• Problem details: Which lines below include "Azerbaijan"? Copy them all.

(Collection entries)
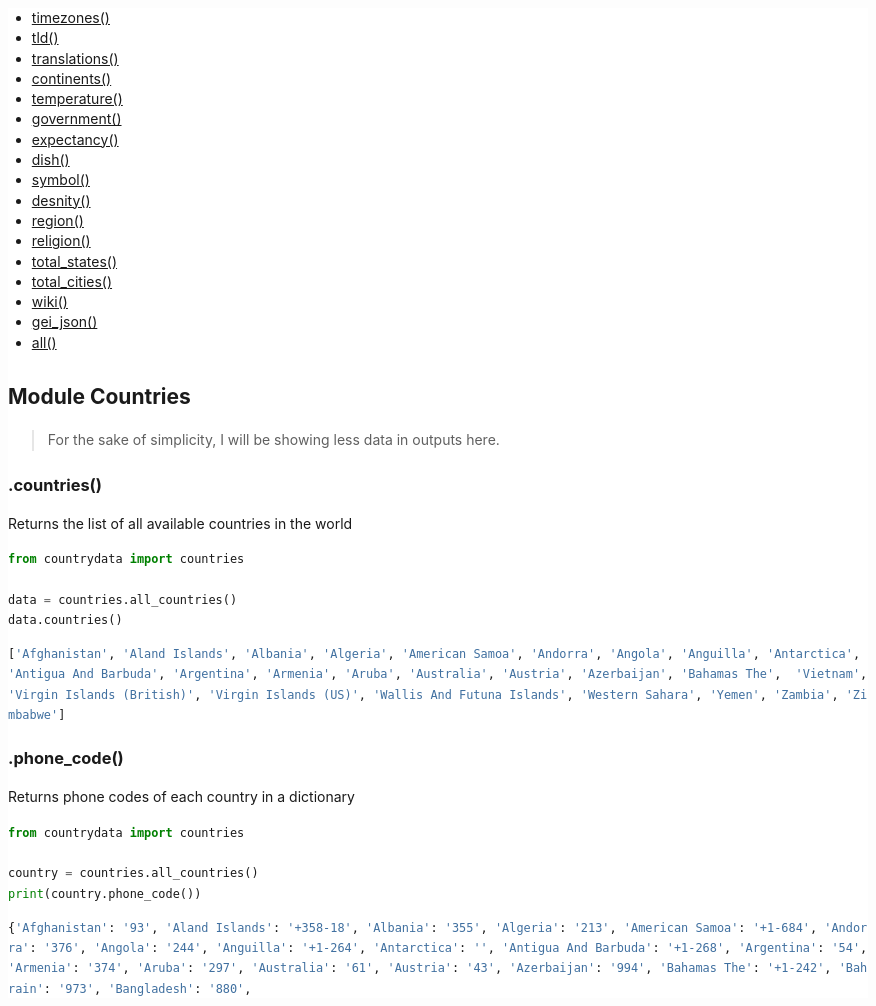 - [timezones()](#timezones) 
- [tld()](#tld) 
- [translations()](#translations) 
- [continents()](#continent) 
- [temperature()](#temperature)  
- [government()](#government) 
- [expectancy()](#expectancy)  
- [dish()](#dish)  
- [symbol()](#symbol) 
- [desnity()](#density)  
- [region()](#region) 
- [religion()](#religion)  
- [total_states()](#total_states)  
- [total_cities()](#total_cities)  
- [wiki()](#wiki)  
- [gei_json()](#geo_json)  
- [all()](#all) 


## Module Countries

> For the sake of simplicity, I will be showing less data in outputs here.

### .countries()
Returns the list of all available countries in the world

``` python
from countrydata import countries

data = countries.all_countries()
data.countries() 

```

``` python
['Afghanistan', 'Aland Islands', 'Albania', 'Algeria', 'American Samoa', 'Andorra', 'Angola', 'Anguilla', 'Antarctica', 'Antigua And Barbuda', 'Argentina', 'Armenia', 'Aruba', 'Australia', 'Austria', 'Azerbaijan', 'Bahamas The',  'Vietnam', 'Virgin Islands (British)', 'Virgin Islands (US)', 'Wallis And Futuna Islands', 'Western Sahara', 'Yemen', 'Zambia', 'Zimbabwe'] 

```

### .phone_code()
Returns phone codes of each country in a dictionary

``` python
from countrydata import countries

country = countries.all_countries()
print(country.phone_code()) 

```

``` python
{'Afghanistan': '93', 'Aland Islands': '+358-18', 'Albania': '355', 'Algeria': '213', 'American Samoa': '+1-684', 'Andorra': '376', 'Angola': '244', 'Anguilla': '+1-264', 'Antarctica': '', 'Antigua And Barbuda': '+1-268', 'Argentina': '54', 'Armenia': '374', 'Aruba': '297', 'Australia': '61', 'Austria': '43', 'Azerbaijan': '994', 'Bahamas The': '+1-242', 'Bahrain': '973', 'Bangladesh': '880', 

```
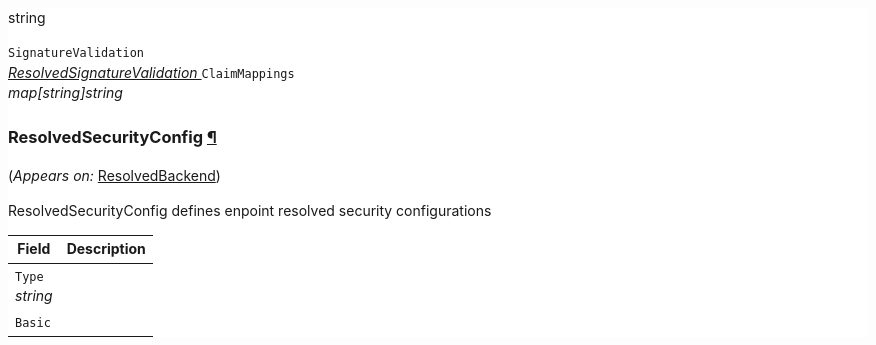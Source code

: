 string
</em>
</td>
<td>
</td>
</tr>
<tr>
<td>
<code>SignatureValidation</code></br>
<em>
<a href="#dp.wso2.com/v1alpha1.ResolvedSignatureValidation">
ResolvedSignatureValidation
</a>
</em>
</td>
<td>
</td>
</tr>
<tr>
<td>
<code>ClaimMappings</code></br>
<em>
map[string]string
</em>
</td>
<td>
</td>
</tr>
</tbody>
</table>
<h3 id="dp.wso2.com/v1alpha1.ResolvedSecurityConfig">ResolvedSecurityConfig
<a class="headerlink" href="#dp.wso2.com%2fv1alpha1.ResolvedSecurityConfig" title="Permanent link">¶</a>
</h3>
<p>
(<em>Appears on:</em>
<a href="#dp.wso2.com/v1alpha1.ResolvedBackend">ResolvedBackend</a>)
</p>
<p>
<p>ResolvedSecurityConfig defines enpoint resolved security configurations</p>
</p>
<table>
<thead>
<tr>
<th>Field</th>
<th>Description</th>
</tr>
</thead>
<tbody>
<tr>
<td>
<code>Type</code></br>
<em>
string
</em>
</td>
<td>
</td>
</tr>
<tr>
<td>
<code>Basic</code></br>
<em>
<a href="#dp.wso2.com/v1alpha1.ResolvedBasicSecurityConfig">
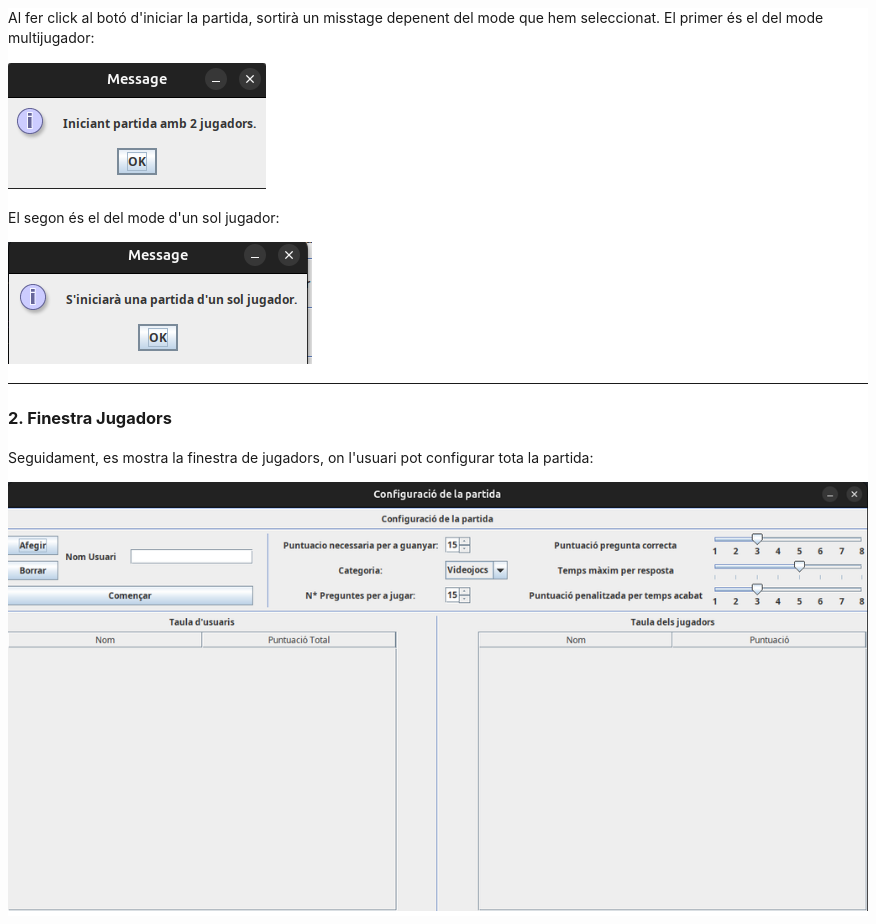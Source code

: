 
Al fer click al botó d'iniciar la partida, sortirà un misstage depenent del mode que hem seleccionat. El primer és el del mode multijugador:

![img_2.png](src/main/resources/Documentacio/img_2.png)

El segon és el del mode d'un sol jugador:

![img_15.png](src/main/resources/Documentacio/img_15.png)

---

### 2. Finestra Jugadors

Seguidament, es mostra la finestra de jugadors, on l'usuari pot configurar tota la partida:

![img_3.png](src/main/resources/Documentacio/img_3.png)
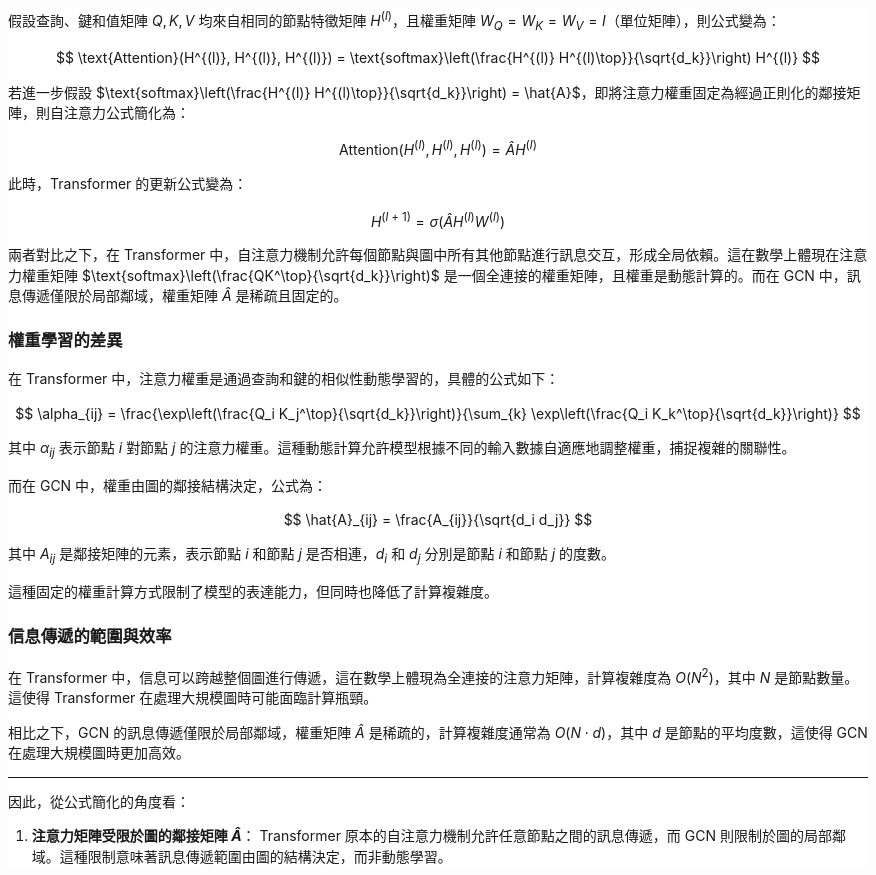 假設查詢、鍵和值矩陣 $Q, K, V$ 均來自相同的節點特徵矩陣 $H^{(l)}$，且權重矩陣 $W_Q = W_K = W_V = I$（單位矩陣），則公式變為：

$$
\text{Attention}(H^{(l)}, H^{(l)}, H^{(l)}) = \text{softmax}\left(\frac{H^{(l)} H^{(l)\top}}{\sqrt{d_k}}\right) H^{(l)}
$$

若進一步假設 $\text{softmax}\left(\frac{H^{(l)} H^{(l)\top}}{\sqrt{d_k}}\right) = \hat{A}$，即將注意力權重固定為經過正則化的鄰接矩陣，則自注意力公式簡化為：

$$
\text{Attention}(H^{(l)}, H^{(l)}, H^{(l)}) = \hat{A} H^{(l)}
$$

此時，Transformer 的更新公式變為：

$$
H^{(l+1)} = \sigma\left(\hat{A} H^{(l)} W^{(l)}\right)
$$

兩者對比之下，在 Transformer 中，自注意力機制允許每個節點與圖中所有其他節點進行訊息交互，形成全局依賴。這在數學上體現在注意力權重矩陣 $\text{softmax}\left(\frac{QK^\top}{\sqrt{d_k}}\right)$ 是一個全連接的權重矩陣，且權重是動態計算的。而在 GCN 中，訊息傳遞僅限於局部鄰域，權重矩陣 $\hat{A}$ 是稀疏且固定的。

### 權重學習的差異

在 Transformer 中，注意力權重是通過查詢和鍵的相似性動態學習的，具體的公式如下：

$$
\alpha_{ij} = \frac{\exp\left(\frac{Q_i K_j^\top}{\sqrt{d_k}}\right)}{\sum_{k} \exp\left(\frac{Q_i K_k^\top}{\sqrt{d_k}}\right)}
$$

其中 $\alpha_{ij}$ 表示節點 $i$ 對節點 $j$ 的注意力權重。這種動態計算允許模型根據不同的輸入數據自適應地調整權重，捕捉複雜的關聯性。

而在 GCN 中，權重由圖的鄰接結構決定，公式為：

$$
\hat{A}_{ij} = \frac{A_{ij}}{\sqrt{d_i d_j}}
$$

其中 $A_{ij}$ 是鄰接矩陣的元素，表示節點 $i$ 和節點 $j$ 是否相連，$d_i$ 和 $d_j$ 分別是節點 $i$ 和節點 $j$ 的度數。

這種固定的權重計算方式限制了模型的表達能力，但同時也降低了計算複雜度。

### 信息傳遞的範圍與效率

在 Transformer 中，信息可以跨越整個圖進行傳遞，這在數學上體現為全連接的注意力矩陣，計算複雜度為 $O(N^2)$，其中 $N$ 是節點數量。這使得 Transformer 在處理大規模圖時可能面臨計算瓶頸。

相比之下，GCN 的訊息傳遞僅限於局部鄰域，權重矩陣 $\hat{A}$ 是稀疏的，計算複雜度通常為 $O(N \cdot d)$，其中 $d$ 是節點的平均度數，這使得 GCN 在處理大規模圖時更加高效。

---

因此，從公式簡化的角度看：

1. **注意力矩陣受限於圖的鄰接矩陣 $\hat{A}$**：
   Transformer 原本的自注意力機制允許任意節點之間的訊息傳遞，而 GCN 則限制於圖的局部鄰域。這種限制意味著訊息傳遞範圍由圖的結構決定，而非動態學習。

• Exercise result:
['Afghanistan', 'Aland Islands', 'Albania', 'Algeria', 'American Samoa', 'Andorra', 'Angola', 'Anguilla', 'Antarctica', 'Antigua And Barbuda', 'Argentina', 'Armenia', 'Aruba', 'Australia', 'Austria', 'Azerbaijan', 'Bahamas The',  'Vietnam', 'Virgin Islands (British)', 'Virgin Islands (US)', 'Wallis And Futuna Islands', 'Western Sahara', 'Yemen', 'Zambia', 'Zimbabwe'] 
{'Afghanistan': '93', 'Aland Islands': '+358-18', 'Albania': '355', 'Algeria': '213', 'American Samoa': '+1-684', 'Andorra': '376', 'Angola': '244', 'Anguilla': '+1-264', 'Antarctica': '', 'Antigua And Barbuda': '+1-268', 'Argentina': '54', 'Armenia': '374', 'Aruba': '297', 'Australia': '61', 'Austria': '43', 'Azerbaijan': '994', 'Bahamas The': '+1-242', 'Bahrain': '973', 'Bangladesh': '880', 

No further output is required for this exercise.